**** Data extract

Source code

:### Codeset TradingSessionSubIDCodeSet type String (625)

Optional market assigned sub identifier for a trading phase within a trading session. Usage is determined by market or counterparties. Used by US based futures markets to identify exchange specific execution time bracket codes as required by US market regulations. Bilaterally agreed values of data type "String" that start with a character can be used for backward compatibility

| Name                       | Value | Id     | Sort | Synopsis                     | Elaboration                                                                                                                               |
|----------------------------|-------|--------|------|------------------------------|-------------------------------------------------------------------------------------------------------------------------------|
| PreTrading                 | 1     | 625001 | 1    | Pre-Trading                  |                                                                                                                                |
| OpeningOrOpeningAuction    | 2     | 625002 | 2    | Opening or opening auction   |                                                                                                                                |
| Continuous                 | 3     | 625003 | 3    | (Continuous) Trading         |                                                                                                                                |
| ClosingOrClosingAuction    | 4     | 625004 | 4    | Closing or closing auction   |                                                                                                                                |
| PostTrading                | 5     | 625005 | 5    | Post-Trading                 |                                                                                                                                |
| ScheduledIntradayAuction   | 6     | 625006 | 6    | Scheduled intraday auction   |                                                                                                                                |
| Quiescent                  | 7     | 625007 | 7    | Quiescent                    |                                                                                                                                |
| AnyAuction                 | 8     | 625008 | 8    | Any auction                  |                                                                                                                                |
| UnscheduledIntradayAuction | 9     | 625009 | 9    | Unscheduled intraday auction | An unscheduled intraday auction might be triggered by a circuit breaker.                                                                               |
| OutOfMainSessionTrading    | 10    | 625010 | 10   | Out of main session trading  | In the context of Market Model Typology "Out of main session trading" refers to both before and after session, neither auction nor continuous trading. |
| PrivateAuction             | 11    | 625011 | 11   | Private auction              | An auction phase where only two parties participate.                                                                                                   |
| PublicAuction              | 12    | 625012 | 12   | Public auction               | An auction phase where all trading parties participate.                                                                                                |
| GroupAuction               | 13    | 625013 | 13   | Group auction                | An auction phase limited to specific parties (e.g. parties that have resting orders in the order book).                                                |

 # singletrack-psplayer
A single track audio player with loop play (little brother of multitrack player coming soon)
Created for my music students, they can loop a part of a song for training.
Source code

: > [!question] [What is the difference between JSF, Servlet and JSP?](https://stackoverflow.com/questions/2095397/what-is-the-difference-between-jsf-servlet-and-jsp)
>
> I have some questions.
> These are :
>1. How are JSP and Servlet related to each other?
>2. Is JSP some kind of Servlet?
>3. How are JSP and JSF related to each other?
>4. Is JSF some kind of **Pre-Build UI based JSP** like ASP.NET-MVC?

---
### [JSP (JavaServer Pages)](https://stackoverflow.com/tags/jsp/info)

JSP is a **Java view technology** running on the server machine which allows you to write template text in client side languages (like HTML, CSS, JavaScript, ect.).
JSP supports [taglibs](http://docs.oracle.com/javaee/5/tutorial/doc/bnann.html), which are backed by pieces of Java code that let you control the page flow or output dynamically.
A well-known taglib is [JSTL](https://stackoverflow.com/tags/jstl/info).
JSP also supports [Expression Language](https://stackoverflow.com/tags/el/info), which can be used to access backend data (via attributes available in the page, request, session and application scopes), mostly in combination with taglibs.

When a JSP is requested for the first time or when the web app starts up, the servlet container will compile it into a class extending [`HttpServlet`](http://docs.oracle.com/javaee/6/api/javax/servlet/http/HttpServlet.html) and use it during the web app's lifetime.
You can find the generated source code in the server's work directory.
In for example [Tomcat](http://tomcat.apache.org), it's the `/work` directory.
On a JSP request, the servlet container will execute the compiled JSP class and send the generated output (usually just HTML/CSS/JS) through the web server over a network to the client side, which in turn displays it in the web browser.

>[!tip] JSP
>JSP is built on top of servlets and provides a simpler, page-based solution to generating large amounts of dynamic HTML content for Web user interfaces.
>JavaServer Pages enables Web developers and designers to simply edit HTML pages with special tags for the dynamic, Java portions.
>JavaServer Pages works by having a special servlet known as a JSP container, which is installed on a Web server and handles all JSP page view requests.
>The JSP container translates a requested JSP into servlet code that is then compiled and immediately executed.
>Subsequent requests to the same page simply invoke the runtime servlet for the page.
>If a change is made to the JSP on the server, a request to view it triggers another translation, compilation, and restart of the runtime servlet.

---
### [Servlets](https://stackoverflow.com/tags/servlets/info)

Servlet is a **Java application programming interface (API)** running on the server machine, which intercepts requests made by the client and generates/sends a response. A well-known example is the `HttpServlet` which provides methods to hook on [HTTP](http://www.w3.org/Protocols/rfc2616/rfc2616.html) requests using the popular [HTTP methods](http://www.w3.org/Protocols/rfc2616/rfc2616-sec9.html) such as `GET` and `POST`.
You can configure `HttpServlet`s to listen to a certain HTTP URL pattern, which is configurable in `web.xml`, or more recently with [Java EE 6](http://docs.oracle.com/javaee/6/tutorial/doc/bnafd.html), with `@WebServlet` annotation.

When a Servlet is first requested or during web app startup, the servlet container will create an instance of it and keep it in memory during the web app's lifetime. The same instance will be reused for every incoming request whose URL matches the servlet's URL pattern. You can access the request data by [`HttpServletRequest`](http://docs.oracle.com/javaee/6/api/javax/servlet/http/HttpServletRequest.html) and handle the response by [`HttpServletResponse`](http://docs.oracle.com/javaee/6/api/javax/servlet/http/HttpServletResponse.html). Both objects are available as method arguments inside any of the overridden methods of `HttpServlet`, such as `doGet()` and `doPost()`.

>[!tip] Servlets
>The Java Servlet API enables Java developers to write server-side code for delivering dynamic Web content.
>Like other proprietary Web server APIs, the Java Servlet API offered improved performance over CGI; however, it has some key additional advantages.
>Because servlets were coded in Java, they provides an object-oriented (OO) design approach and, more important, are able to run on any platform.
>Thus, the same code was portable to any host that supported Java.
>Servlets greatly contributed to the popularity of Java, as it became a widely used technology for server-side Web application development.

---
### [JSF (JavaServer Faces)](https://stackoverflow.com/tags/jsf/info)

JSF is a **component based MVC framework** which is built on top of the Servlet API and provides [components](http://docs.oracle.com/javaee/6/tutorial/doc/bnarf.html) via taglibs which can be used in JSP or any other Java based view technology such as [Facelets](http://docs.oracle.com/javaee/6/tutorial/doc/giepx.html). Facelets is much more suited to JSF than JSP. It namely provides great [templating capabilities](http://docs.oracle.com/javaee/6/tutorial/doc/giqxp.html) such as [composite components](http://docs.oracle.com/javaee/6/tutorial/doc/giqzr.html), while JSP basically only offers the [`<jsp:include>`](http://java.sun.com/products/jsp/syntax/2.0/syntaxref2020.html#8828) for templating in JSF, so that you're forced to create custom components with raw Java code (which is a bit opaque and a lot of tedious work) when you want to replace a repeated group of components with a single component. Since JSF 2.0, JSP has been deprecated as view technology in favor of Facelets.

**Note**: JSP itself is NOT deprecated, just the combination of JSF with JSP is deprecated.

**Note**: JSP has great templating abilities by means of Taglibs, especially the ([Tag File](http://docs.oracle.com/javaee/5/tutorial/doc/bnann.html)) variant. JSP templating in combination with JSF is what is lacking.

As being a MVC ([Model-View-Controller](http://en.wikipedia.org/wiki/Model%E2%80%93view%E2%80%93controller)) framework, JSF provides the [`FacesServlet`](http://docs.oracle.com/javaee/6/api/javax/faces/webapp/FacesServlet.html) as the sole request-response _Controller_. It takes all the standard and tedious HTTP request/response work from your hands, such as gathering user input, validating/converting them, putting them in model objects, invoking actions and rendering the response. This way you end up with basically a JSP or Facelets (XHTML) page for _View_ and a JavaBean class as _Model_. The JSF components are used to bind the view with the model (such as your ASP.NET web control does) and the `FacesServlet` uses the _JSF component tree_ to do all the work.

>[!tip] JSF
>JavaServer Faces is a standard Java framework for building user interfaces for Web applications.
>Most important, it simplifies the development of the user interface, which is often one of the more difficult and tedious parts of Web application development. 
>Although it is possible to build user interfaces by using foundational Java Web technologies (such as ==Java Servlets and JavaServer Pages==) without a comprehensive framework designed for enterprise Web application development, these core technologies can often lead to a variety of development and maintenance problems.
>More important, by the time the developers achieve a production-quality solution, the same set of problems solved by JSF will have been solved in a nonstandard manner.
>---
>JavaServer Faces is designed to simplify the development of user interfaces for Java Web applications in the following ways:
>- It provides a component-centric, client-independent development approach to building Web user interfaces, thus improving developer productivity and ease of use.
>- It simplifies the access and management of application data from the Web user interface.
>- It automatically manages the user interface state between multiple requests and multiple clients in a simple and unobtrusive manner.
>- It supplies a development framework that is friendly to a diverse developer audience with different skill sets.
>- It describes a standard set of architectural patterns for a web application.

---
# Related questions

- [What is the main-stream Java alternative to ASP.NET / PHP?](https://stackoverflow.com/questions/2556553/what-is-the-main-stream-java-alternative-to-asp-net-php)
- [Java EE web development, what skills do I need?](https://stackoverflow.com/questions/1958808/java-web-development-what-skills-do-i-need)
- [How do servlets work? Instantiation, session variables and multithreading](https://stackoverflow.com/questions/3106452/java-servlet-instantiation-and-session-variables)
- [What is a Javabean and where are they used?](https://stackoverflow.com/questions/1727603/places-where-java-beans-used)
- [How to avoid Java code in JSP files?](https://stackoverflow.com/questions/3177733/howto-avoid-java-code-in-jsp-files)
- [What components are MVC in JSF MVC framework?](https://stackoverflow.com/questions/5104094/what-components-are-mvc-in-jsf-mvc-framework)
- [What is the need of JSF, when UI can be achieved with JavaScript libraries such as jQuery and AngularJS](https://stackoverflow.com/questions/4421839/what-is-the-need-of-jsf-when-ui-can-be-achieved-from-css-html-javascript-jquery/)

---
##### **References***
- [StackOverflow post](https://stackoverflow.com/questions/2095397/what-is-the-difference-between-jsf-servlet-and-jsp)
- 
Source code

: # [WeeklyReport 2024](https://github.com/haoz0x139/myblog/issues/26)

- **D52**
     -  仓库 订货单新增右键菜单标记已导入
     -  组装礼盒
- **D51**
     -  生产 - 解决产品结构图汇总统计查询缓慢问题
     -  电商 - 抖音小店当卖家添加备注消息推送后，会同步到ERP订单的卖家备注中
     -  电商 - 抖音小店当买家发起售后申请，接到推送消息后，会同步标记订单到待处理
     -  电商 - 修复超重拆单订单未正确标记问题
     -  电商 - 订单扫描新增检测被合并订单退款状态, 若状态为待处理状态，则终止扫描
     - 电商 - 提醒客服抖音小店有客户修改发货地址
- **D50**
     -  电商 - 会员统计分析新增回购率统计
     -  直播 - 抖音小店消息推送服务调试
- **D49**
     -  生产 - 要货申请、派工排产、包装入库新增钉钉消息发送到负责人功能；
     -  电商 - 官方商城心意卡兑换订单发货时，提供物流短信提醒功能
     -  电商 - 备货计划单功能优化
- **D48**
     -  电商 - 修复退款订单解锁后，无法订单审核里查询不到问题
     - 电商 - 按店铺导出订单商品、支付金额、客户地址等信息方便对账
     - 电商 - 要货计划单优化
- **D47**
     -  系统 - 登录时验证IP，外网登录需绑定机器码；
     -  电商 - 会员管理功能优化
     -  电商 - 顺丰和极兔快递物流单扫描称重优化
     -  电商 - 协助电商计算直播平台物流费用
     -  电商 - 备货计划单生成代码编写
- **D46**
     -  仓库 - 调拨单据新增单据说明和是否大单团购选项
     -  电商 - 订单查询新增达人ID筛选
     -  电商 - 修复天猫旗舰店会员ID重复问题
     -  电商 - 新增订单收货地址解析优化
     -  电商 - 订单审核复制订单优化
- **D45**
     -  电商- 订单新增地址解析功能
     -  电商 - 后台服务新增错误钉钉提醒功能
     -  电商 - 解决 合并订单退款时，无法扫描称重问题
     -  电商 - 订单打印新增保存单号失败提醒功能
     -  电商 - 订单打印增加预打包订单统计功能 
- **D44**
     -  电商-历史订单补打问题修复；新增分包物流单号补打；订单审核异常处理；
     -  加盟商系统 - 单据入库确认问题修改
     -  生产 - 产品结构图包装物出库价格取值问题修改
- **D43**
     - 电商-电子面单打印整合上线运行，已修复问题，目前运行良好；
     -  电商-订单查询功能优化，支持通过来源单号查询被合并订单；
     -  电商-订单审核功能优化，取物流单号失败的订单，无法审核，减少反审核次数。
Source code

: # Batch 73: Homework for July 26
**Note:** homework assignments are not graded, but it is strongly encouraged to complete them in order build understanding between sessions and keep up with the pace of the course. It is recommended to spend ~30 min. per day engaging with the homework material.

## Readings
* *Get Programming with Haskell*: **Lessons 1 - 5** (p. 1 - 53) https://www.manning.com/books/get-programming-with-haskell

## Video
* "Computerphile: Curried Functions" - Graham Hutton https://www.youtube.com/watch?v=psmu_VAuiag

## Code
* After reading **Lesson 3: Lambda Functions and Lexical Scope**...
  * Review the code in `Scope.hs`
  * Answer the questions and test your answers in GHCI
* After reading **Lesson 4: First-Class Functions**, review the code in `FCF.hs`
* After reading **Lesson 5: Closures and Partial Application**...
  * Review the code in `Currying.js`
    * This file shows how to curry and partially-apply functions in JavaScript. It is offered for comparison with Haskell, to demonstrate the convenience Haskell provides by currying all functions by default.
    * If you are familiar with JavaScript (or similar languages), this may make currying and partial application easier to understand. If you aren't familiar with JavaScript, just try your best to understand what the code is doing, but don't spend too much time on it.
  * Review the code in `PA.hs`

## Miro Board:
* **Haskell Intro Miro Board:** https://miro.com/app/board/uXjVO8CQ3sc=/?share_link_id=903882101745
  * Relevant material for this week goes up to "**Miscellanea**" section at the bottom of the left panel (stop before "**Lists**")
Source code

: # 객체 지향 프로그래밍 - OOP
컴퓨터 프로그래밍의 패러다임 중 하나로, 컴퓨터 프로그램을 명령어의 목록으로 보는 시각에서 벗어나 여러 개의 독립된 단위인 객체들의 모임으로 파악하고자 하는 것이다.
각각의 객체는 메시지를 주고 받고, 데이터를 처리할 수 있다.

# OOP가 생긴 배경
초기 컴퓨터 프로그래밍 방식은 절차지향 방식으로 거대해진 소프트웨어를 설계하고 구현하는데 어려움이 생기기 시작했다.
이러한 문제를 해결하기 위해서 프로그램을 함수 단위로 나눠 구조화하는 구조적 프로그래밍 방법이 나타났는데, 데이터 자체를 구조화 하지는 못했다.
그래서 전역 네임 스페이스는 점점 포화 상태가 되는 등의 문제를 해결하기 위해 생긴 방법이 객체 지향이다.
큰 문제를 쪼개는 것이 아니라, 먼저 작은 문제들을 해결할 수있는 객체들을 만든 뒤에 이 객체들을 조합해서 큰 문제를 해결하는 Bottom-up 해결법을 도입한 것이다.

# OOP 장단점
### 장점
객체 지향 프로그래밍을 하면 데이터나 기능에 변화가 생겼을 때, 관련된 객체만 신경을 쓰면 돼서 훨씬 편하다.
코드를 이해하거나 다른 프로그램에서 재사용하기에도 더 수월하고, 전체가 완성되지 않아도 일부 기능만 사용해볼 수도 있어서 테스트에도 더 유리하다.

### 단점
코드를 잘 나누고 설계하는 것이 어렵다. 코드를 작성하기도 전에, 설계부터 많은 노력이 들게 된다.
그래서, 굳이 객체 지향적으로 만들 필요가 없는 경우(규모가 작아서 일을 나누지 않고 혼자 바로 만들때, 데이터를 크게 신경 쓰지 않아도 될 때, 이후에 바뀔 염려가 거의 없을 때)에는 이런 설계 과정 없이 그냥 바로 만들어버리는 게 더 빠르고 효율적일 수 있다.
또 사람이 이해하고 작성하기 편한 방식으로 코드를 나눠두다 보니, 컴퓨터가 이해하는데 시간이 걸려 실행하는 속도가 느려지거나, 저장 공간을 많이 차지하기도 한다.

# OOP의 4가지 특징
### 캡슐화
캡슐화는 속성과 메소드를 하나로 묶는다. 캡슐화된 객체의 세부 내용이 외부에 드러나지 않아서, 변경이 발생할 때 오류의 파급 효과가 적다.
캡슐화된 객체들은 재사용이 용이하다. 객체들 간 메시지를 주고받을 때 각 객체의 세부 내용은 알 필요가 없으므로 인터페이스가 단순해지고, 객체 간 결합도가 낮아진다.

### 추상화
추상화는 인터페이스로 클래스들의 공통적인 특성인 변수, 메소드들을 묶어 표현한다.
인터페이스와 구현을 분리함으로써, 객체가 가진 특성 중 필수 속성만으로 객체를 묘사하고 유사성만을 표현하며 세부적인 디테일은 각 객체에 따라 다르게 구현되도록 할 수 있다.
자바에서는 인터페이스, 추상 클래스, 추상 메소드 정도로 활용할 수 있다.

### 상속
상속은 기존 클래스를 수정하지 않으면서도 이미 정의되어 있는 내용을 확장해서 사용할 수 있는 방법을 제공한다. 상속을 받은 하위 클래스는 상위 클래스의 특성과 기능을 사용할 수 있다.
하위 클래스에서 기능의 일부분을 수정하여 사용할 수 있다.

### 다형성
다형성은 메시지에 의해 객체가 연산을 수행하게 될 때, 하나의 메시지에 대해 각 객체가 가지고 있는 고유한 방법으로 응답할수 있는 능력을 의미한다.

********

Work required
Could you return the lines in the entries above that contain "same"?

Task solution
>Subsequent requests to the same page simply invoke the runtime servlet for the page.
When a Servlet is first requested or during web app startup, the servlet container will create an instance of it and keep it in memory during the web app's lifetime. The same instance will be reused for every incoming request whose URL matches the servlet's URL pattern. You can access the request data by [`HttpServletRequest`](http://docs.oracle.com/javaee/6/api/javax/servlet/http/HttpServletRequest.html) and handle the response by [`HttpServletResponse`](http://docs.oracle.com/javaee/6/api/javax/servlet/http/HttpServletResponse.html). Both objects are available as method arguments inside any of the overridden methods of `HttpServlet`, such as `doGet()` and `doPost()`.
>Thus, the same code was portable to any host that supported Java.
>More important, by the time the developers achieve a production-quality solution, the same set of problems solved by JSF will have been solved in a nonstandard manner.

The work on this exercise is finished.